MATERIAL FOR THIS TASK below:

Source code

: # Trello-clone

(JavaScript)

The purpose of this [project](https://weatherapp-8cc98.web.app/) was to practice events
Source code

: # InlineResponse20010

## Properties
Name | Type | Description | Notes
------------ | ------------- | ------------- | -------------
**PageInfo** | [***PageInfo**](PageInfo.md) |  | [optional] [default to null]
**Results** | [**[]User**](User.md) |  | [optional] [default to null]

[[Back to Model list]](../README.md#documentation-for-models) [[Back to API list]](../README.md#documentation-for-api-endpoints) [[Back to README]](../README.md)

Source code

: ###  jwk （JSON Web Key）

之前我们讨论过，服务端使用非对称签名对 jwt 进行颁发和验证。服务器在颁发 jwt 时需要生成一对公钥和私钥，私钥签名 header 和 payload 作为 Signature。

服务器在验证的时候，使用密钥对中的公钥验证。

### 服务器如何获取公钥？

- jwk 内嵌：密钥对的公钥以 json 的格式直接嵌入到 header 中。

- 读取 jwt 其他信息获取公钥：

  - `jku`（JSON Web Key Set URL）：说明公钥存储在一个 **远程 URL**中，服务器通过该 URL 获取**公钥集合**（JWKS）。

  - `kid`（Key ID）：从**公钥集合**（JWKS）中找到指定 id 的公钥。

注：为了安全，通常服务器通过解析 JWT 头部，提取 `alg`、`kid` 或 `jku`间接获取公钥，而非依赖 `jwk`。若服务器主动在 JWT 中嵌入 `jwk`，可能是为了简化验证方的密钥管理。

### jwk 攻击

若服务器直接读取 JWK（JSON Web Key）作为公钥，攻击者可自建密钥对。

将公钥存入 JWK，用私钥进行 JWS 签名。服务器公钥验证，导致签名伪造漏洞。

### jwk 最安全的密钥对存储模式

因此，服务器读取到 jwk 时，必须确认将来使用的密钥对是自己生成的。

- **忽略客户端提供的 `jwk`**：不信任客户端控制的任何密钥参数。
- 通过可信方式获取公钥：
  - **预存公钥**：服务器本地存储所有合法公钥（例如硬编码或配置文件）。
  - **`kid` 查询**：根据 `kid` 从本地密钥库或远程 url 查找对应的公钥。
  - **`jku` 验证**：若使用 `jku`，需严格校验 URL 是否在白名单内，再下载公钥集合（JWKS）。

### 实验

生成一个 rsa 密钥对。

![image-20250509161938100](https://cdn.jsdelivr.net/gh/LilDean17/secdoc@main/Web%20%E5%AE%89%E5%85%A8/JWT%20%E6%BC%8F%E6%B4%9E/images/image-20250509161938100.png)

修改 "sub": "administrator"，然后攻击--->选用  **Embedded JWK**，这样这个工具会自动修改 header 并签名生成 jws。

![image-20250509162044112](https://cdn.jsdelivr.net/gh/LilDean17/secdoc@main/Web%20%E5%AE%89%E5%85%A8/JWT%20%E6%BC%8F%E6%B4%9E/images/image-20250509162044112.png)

End of MATERIAL FOR THIS TASK.

> [EXERCISE] Copy, please, every line from the start of the entries down to the line that holds "Name | Type | Description | Notes", with both of those lines included and no others.

> [REPLY]
Source code

: # Trello-clone

(JavaScript)

The purpose of this [project](https://weatherapp-8cc98.web.app/) was to practice events
Source code

: # InlineResponse20010

## Properties
Name | Type | Description | Notes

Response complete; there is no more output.